Supplied information: Begin
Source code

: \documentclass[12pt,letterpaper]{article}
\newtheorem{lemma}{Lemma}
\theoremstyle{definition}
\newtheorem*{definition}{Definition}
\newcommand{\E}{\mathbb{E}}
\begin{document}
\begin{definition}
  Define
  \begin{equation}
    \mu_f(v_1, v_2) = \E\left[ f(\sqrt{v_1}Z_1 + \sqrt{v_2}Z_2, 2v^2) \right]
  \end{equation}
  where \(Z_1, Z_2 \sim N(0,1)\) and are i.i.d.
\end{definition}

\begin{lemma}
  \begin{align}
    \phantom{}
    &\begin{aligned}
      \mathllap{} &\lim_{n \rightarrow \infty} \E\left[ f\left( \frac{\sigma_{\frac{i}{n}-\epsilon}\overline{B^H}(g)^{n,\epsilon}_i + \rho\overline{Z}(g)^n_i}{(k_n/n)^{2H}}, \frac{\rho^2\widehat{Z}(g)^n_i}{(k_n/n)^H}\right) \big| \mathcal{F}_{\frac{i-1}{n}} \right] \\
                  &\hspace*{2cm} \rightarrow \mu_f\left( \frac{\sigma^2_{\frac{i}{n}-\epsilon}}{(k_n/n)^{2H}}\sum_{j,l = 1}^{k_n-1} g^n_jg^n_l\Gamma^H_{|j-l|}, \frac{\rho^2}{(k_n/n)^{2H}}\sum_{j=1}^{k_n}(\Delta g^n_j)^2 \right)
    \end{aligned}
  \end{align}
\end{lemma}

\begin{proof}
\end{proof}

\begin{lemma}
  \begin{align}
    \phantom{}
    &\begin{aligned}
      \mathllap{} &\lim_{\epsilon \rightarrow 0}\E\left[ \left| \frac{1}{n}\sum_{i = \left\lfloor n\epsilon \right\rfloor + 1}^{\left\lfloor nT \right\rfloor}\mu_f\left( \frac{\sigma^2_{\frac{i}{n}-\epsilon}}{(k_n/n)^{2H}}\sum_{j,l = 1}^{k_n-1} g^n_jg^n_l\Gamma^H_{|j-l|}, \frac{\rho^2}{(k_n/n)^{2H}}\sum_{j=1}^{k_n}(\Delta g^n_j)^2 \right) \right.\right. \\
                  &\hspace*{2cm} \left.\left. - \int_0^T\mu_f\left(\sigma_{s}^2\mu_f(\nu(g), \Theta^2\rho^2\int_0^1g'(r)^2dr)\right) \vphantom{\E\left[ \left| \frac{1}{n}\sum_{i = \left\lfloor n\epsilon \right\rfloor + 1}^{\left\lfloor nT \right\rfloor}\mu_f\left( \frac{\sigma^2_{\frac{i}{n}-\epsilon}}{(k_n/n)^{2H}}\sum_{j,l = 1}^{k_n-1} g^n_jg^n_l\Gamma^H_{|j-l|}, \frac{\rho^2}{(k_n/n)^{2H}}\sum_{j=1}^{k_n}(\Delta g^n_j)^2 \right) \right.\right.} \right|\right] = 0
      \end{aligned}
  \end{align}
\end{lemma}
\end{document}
Supplied information: End
Supplied information: Begin
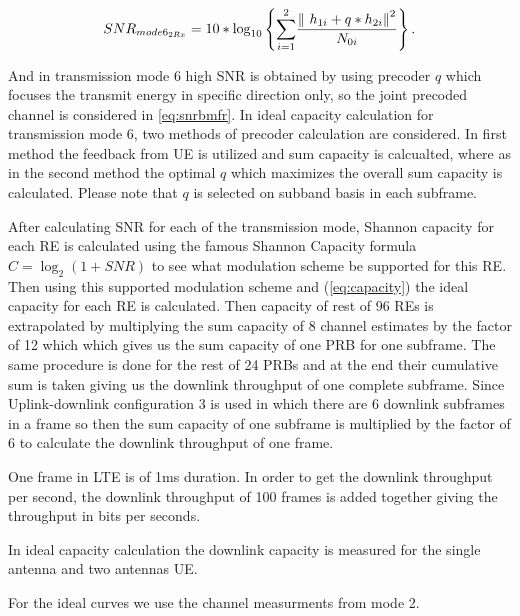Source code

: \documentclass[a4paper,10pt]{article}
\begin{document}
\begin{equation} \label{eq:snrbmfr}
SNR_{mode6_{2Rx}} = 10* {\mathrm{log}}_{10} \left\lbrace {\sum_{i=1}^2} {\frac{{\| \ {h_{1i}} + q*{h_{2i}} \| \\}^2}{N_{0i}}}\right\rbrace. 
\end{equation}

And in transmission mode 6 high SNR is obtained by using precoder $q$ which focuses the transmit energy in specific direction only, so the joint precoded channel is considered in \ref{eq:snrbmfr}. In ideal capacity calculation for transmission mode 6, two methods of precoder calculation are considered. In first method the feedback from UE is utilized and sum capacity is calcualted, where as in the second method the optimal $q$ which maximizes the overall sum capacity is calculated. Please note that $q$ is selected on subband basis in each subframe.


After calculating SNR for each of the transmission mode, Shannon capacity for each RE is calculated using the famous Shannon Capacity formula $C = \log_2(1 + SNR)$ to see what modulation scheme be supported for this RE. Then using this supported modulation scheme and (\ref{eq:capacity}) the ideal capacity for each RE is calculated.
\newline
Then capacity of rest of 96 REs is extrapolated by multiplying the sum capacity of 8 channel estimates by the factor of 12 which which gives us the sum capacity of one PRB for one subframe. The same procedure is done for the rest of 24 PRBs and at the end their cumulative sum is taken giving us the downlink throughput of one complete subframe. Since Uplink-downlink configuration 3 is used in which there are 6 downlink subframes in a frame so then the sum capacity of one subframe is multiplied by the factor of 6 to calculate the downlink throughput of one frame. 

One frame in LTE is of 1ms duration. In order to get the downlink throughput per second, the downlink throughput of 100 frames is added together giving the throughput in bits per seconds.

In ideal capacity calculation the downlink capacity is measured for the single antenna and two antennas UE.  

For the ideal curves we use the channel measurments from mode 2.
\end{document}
Supplied information: End
Supplied information: Begin
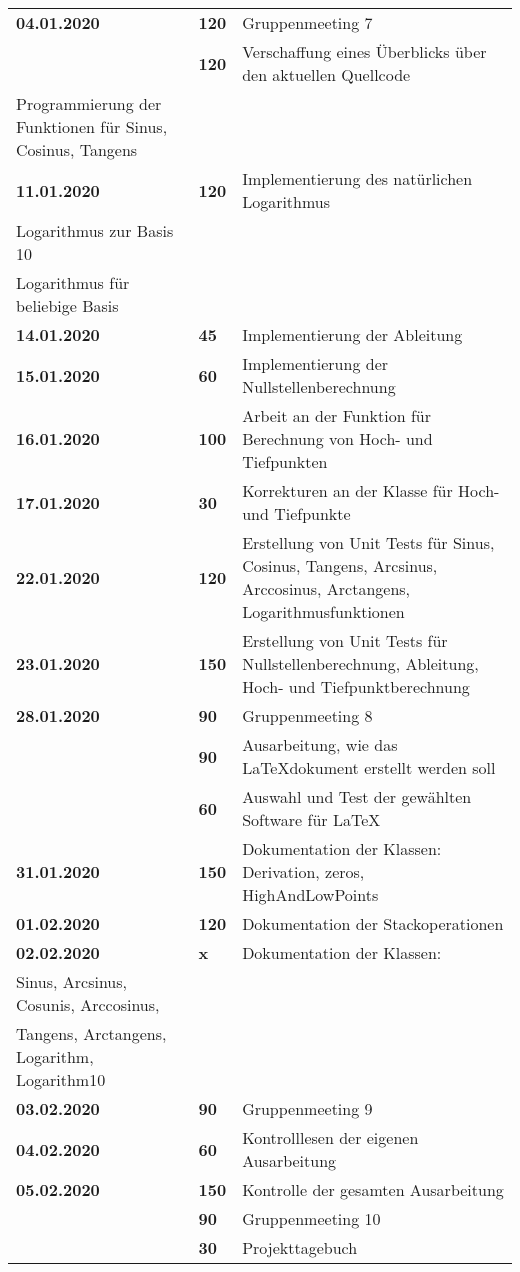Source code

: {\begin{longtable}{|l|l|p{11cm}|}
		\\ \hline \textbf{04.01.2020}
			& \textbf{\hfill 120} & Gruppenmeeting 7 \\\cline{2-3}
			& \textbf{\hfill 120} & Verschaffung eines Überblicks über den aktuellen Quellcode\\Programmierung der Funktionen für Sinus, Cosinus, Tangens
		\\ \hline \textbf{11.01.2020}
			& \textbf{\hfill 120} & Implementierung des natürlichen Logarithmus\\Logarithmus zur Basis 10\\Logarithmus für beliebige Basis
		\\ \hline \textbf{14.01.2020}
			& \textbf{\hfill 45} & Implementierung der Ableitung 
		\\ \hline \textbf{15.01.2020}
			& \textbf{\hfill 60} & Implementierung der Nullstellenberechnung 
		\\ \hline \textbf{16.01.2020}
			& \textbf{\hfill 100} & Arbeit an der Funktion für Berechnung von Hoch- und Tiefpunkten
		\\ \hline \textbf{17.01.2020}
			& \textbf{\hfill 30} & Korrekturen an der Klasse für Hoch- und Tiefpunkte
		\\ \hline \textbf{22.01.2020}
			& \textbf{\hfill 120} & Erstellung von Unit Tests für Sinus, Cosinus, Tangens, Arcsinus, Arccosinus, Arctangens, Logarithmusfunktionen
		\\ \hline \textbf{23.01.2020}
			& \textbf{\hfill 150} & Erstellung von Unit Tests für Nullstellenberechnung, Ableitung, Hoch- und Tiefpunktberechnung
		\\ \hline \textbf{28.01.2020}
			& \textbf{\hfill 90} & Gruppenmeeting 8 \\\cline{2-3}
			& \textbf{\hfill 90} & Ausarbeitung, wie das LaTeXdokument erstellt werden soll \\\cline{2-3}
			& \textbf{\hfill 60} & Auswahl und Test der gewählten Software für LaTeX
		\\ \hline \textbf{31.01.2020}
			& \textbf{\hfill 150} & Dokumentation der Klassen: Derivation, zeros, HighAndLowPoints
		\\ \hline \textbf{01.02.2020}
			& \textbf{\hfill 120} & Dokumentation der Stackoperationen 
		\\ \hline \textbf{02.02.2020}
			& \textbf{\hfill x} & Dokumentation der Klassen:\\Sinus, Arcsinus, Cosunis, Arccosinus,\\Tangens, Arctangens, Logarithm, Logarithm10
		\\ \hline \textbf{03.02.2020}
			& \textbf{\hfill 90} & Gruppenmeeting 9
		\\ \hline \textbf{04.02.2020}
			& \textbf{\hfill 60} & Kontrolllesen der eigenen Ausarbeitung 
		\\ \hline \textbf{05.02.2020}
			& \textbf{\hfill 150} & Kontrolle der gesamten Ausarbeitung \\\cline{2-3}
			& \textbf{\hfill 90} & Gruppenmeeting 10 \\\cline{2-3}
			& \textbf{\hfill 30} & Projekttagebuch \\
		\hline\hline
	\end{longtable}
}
Supplied information: End
All lines that include the word "cline" must be copied from the material above.

			& \textbf{\hfill 120} & Gruppenmeeting 7 \\\cline{2-3}
			& \textbf{\hfill 90} & Gruppenmeeting 8 \\\cline{2-3}
			& \textbf{\hfill 90} & Ausarbeitung, wie das LaTeXdokument erstellt werden soll \\\cline{2-3}
			& \textbf{\hfill 150} & Kontrolle der gesamten Ausarbeitung \\\cline{2-3}
			& \textbf{\hfill 90} & Gruppenmeeting 10 \\\cline{2-3}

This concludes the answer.